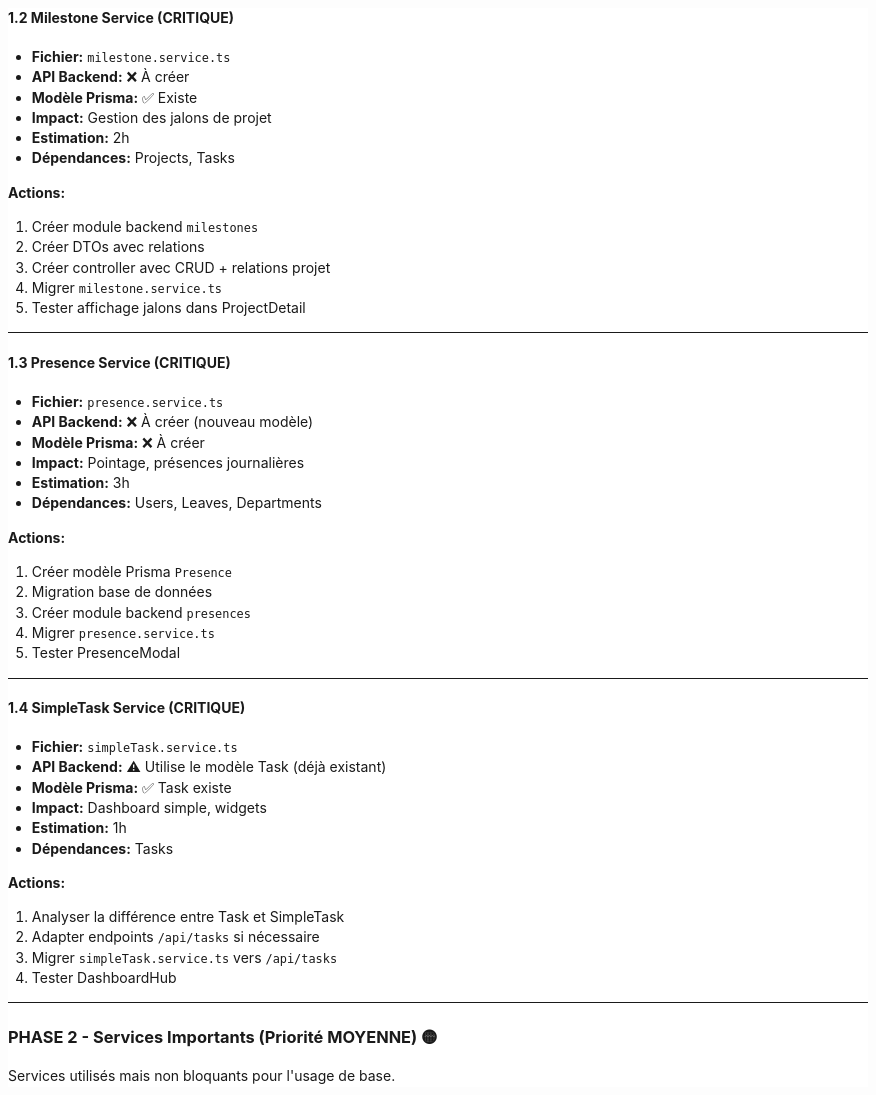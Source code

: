 
#### 1.2 Milestone Service (CRITIQUE)
- **Fichier:** `milestone.service.ts`
- **API Backend:** ❌ À créer
- **Modèle Prisma:** ✅ Existe
- **Impact:** Gestion des jalons de projet
- **Estimation:** 2h
- **Dépendances:** Projects, Tasks

**Actions:**
1. Créer module backend `milestones`
2. Créer DTOs avec relations
3. Créer controller avec CRUD + relations projet
4. Migrer `milestone.service.ts`
5. Tester affichage jalons dans ProjectDetail

---

#### 1.3 Presence Service (CRITIQUE)
- **Fichier:** `presence.service.ts`
- **API Backend:** ❌ À créer (nouveau modèle)
- **Modèle Prisma:** ❌ À créer
- **Impact:** Pointage, présences journalières
- **Estimation:** 3h
- **Dépendances:** Users, Leaves, Departments

**Actions:**
1. Créer modèle Prisma `Presence`
2. Migration base de données
3. Créer module backend `presences`
4. Migrer `presence.service.ts`
5. Tester PresenceModal

---

#### 1.4 SimpleTask Service (CRITIQUE)
- **Fichier:** `simpleTask.service.ts`
- **API Backend:** ⚠️ Utilise le modèle Task (déjà existant)
- **Modèle Prisma:** ✅ Task existe
- **Impact:** Dashboard simple, widgets
- **Estimation:** 1h
- **Dépendances:** Tasks

**Actions:**
1. Analyser la différence entre Task et SimpleTask
2. Adapter endpoints `/api/tasks` si nécessaire
3. Migrer `simpleTask.service.ts` vers `/api/tasks`
4. Tester DashboardHub

---

### **PHASE 2 - Services Importants (Priorité MOYENNE)** 🟡

Services utilisés mais non bloquants pour l'usage de base.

——————

◆ What is expected ◆
Locate the string "module" in the listing above and copy every line where it occurs.

◆ Task response ◆
1. Créer module backend `milestones`
3. Créer module backend `presences`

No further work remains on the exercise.